What's not to like? Great historic meeting rooms at Mission Mill; excellent lunches by Loustic Catering; friendly members; and always-interesting presentations with an opportunity to ask questions afterward.
Today Norm Gruber, President and CEO of Salem Health, talked about how health care is changing. I came away impressed. Gruber was appealingly honest about the screwed-up American health care non-system.
Having spent about 15 years in health planning and policy analysis, and now being Medicare eligible, I had both a previous professonal and current personal interest in what Gruber had to say. There wasn't much that I disagreed with.
About the only skeptical hmmmm? that crossed my mind was when he said that Salem Health only recovers 80% of its costs from Medicare reimbursement.
I recall from the lengthy TIME expose of health care costs that Medicare does a pretty precise job of calculating what it costs providers like Salem Hospital for various services, then adds a decent profit margin.
On the whole, I found Gruber's remarks both informative and hopeful. I happened to walk out of the meeting room at the same time he did. I told him, "It's reassuring to know that Salem Health is in such capable hands."
I asked a question during the Q&A part of the City Club meeting, noting that my Willamette Health Partners primary care physician recently told me she now was on a salary, which she much prefers. I asked Gruber if this was a sign that health care is moving in the direction of Kaiser Permanente, an HMO with salaried providers.
Before replying Gruber said that any physicians in the audience should put their hands over their ears, because they might not like what he was going to say. Naturally that made everyone perk up.
He cited a survey of medical students that found exactly zero wanted to be in private practice. All preferred being salaried. So Gruber said that only physicans older than fifty, who are so used to private practice they can't envision doing anything else, will keep on running their own medical businesses.
Here's some other topics from Gruber's talk that stuck in my mind:
-- As reflected in the salaried physicians comment, trends are moving in the direction of Kaiser Permanente'ish health care organizations where insurance and provider networks are tightly linked.
-- The United States has the most wasteful health system among developed nations. We spend way more and generally have poorer health outcomes.
-- Our approach to end of life care is dreadful. European nations are way ahead of us in their promotion of hospice and home care, allowing people to die more peacefully and naturally. A disturbingly high percentage of Americans have operations in the last month and even week of life. Crazy.

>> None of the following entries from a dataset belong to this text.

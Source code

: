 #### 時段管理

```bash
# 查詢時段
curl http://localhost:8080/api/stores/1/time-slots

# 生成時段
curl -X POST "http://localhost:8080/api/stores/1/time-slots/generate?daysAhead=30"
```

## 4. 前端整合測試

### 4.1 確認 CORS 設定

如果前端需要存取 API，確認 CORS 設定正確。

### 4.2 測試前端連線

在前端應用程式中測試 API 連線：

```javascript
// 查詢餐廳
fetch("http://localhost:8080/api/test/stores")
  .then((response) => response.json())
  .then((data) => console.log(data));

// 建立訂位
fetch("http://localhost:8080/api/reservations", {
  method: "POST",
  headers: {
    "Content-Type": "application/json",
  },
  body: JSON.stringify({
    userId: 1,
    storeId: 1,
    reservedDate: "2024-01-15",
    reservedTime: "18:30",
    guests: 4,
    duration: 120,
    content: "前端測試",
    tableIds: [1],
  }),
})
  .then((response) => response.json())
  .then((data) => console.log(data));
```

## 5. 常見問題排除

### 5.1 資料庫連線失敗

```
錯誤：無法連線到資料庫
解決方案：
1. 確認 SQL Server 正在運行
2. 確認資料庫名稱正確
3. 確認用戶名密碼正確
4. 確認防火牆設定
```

-- Hospitals are trying to act like the airline industry (not exactly reassuring to me). They need to have higher occupancy rates, to spread fixed expenses over more patients, just as airlines have reduced routes/planes to do the same thing with passengers.

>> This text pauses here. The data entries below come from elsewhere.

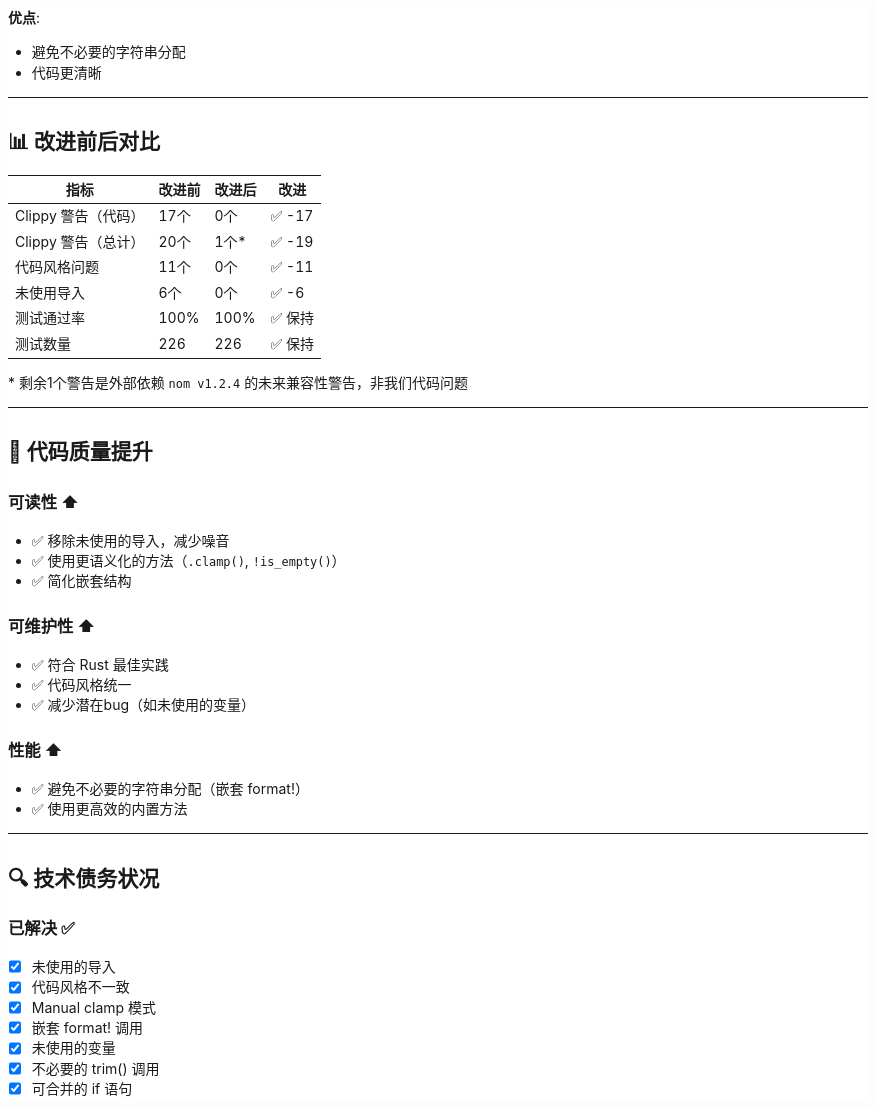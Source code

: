 **优点**:
- 避免不必要的字符串分配
- 代码更清晰

---

## 📊 改进前后对比

| 指标 | 改进前 | 改进后 | 改进 |
|------|--------|--------|------|
| Clippy 警告（代码） | 17个 | 0个 | ✅ -17 |
| Clippy 警告（总计） | 20个 | 1个* | ✅ -19 |
| 代码风格问题 | 11个 | 0个 | ✅ -11 |
| 未使用导入 | 6个 | 0个 | ✅ -6 |
| 测试通过率 | 100% | 100% | ✅ 保持 |
| 测试数量 | 226 | 226 | ✅ 保持 |

\* 剩余1个警告是外部依赖 `nom v1.2.4` 的未来兼容性警告，非我们代码问题

---

## 🎯 代码质量提升

### 可读性 ⬆️
- ✅ 移除未使用的导入，减少噪音
- ✅ 使用更语义化的方法（`.clamp()`, `!is_empty()`）
- ✅ 简化嵌套结构

### 可维护性 ⬆️
- ✅ 符合 Rust 最佳实践
- ✅ 代码风格统一
- ✅ 减少潜在bug（如未使用的变量）

### 性能 ⬆️
- ✅ 避免不必要的字符串分配（嵌套 format!）
- ✅ 使用更高效的内置方法

---

## 🔍 技术债务状况

### 已解决 ✅
- [x] 未使用的导入
- [x] 代码风格不一致
- [x] Manual clamp 模式
- [x] 嵌套 format! 调用
- [x] 未使用的变量
- [x] 不必要的 trim() 调用
- [x] 可合并的 if 语句
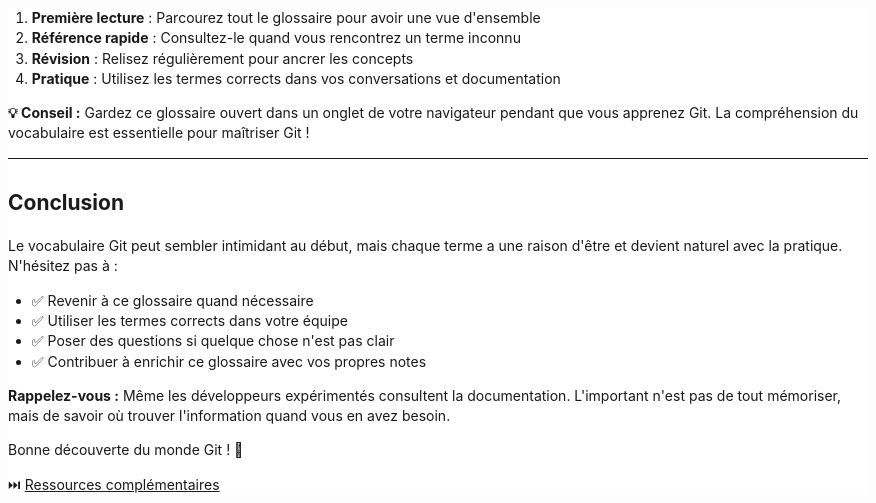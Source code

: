 1. **Première lecture** : Parcourez tout le glossaire pour avoir une vue d'ensemble
2. **Référence rapide** : Consultez-le quand vous rencontrez un terme inconnu
3. **Révision** : Relisez régulièrement pour ancrer les concepts
4. **Pratique** : Utilisez les termes corrects dans vos conversations et documentation

**💡 Conseil :** Gardez ce glossaire ouvert dans un onglet de votre navigateur pendant que vous apprenez Git. La compréhension du vocabulaire est essentielle pour maîtriser Git !

---

## Conclusion

Le vocabulaire Git peut sembler intimidant au début, mais chaque terme a une raison d'être et devient naturel avec la pratique. N'hésitez pas à :

- ✅ Revenir à ce glossaire quand nécessaire
- ✅ Utiliser les termes corrects dans votre équipe
- ✅ Poser des questions si quelque chose n'est pas clair
- ✅ Contribuer à enrichir ce glossaire avec vos propres notes

**Rappelez-vous :** Même les développeurs expérimentés consultent la documentation. L'important n'est pas de tout mémoriser, mais de savoir où trouver l'information quand vous en avez besoin.

Bonne découverte du monde Git ! 🚀

⏭️ [Ressources complémentaires](/annexes/a3-ressources.md)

-- Consolidation is the name of the game in health care these days. Salem Health is looking for a larger partner. I heard Providence Health Services mentioned several times. If this turns out to be who Salem Health links up with, you heard it here first.
-- Small towns aren't going to be able to keep their small hospitals. Gruber asked whether the West Valley Hospital in Dallas, which is part of Salem Health, needs to have overnight beds. Maybe it should just offer outpatient and ambulatory surgery services, he suggested.
-- Not long ago, there weren't advertisements for prescription drugs on television. These are directed at patients, not physicians. Someone asked if they could be banned. Gruber was doubtful, saying we live in a free country.
-- We pay much more for prescription drugs than people in other countries do, where drug prices are regulated. Supposedly we need to do this so the drug companies have enough profits to enable them to develop new drugs that they can then sell to Americans for a high price, and to people in other countries for a much lower price.
Sounds like a scam to me. But so is much of our current health care system.
It's so messed up, there's no way the Affordable Care Act isn't going to be a marked improvement. That's my conclusion, not Gruber's. But it fits with most of what he said.
Update: came across a post from The Incidental Economist blog that illustrates how messed up our health care system is. Spend way more and get way less health benefits, that's the USA way. Here's the key graph in the post. USA is an outlier in the world, and not in a good sense.
You captured Gruber's talk very well. The other astonishing revelation: Hospitals recoup the loss from Medicare and Medicaid by charging more to insurance companies, which eventually comes out of higher premiums.